Mitochondrial reactive oxygen species-mediated cytotoxicity of intracellularly accumulated dihydrosphingosine in the yeast Saccharomyces cerevisiae.

In eukaryotic cells, the content of sphingoid long-chain bases (LCBs) is generally much lower than that of complex sphingolipids and ceramides, and the quantitative balance of these metabolites in cells is tightly regulated. In the budding yeast Saccharomyces cerevisiae, it has been demonstrated that exogenously added phytosphingosine (PHS) causes a strong growth defect in tryptophan auxotrophic cells, due to delayed uptake of tryptophan from the culture medium; however, the growth inhibitory effect of dihydrosphingosine (DHS) is less than that of PHS in tryptophan auxotrophic cells. Here, we found that, in tryptophan-prototrophic yeast cells, exogenously added DHS is much more toxic than PHS. Exogenously added DHS is converted to PHS, Cers, or LCB 1-phosphates through the action of sphingolipid C4-hydroxylase, Cer synthases, or LCB kinases, respectively; however, suppression of further metabolism of DHS in cells resulted in an increase in the growth inhibitory activity of exogenously added DHS, indicating that DHS itself is causative of the cytotoxicity.
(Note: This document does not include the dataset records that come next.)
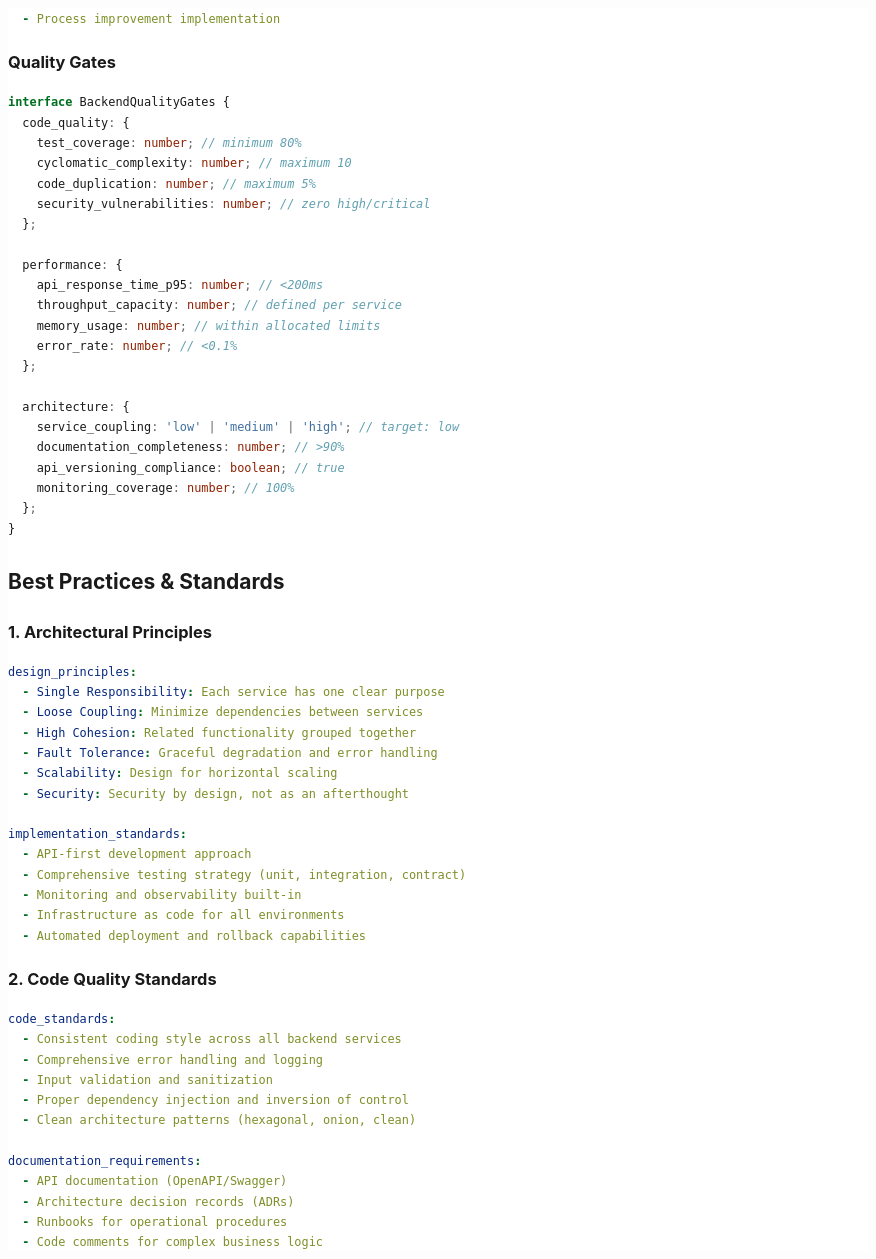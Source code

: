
 ```yaml
  - Process improvement implementation
```

### Quality Gates
```typescript
interface BackendQualityGates {
  code_quality: {
    test_coverage: number; // minimum 80%
    cyclomatic_complexity: number; // maximum 10
    code_duplication: number; // maximum 5%
    security_vulnerabilities: number; // zero high/critical
  };
  
  performance: {
    api_response_time_p95: number; // <200ms
    throughput_capacity: number; // defined per service
    memory_usage: number; // within allocated limits
    error_rate: number; // <0.1%
  };
  
  architecture: {
    service_coupling: 'low' | 'medium' | 'high'; // target: low
    documentation_completeness: number; // >90%
    api_versioning_compliance: boolean; // true
    monitoring_coverage: number; // 100%
  };
}
```

## Best Practices & Standards

### 1. **Architectural Principles**
```yaml
design_principles:
  - Single Responsibility: Each service has one clear purpose
  - Loose Coupling: Minimize dependencies between services
  - High Cohesion: Related functionality grouped together
  - Fault Tolerance: Graceful degradation and error handling
  - Scalability: Design for horizontal scaling
  - Security: Security by design, not as an afterthought

implementation_standards:
  - API-first development approach
  - Comprehensive testing strategy (unit, integration, contract)
  - Monitoring and observability built-in
  - Infrastructure as code for all environments
  - Automated deployment and rollback capabilities
```

### 2. **Code Quality Standards**
```yaml
code_standards:
  - Consistent coding style across all backend services
  - Comprehensive error handling and logging
  - Input validation and sanitization
  - Proper dependency injection and inversion of control
  - Clean architecture patterns (hexagonal, onion, clean)

documentation_requirements:
  - API documentation (OpenAPI/Swagger)
  - Architecture decision records (ADRs)
  - Runbooks for operational procedures
  - Code comments for complex business logic
```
The cytotoxicity of DHS was not mediated by Pkh1/2, Sch9, and Ypk1/2 kinases, intracellular targets of LCBs. DHS treatment caused an increase in mitochondria-derived reactive oxygen species, and the cytotoxic effect of DHS was suppressed by depletion of mitochondrial DNA or antioxidant N-acetylcysteine, but enhanced by deletion of SOD1 and SOD2 encoding superoxide dismutases. Thus, collectively, these results indicated that intracellularly accumulated DHS has mitochondrial reactive oxygen species-mediated cytotoxic activity, which is much more potent than that of PHS.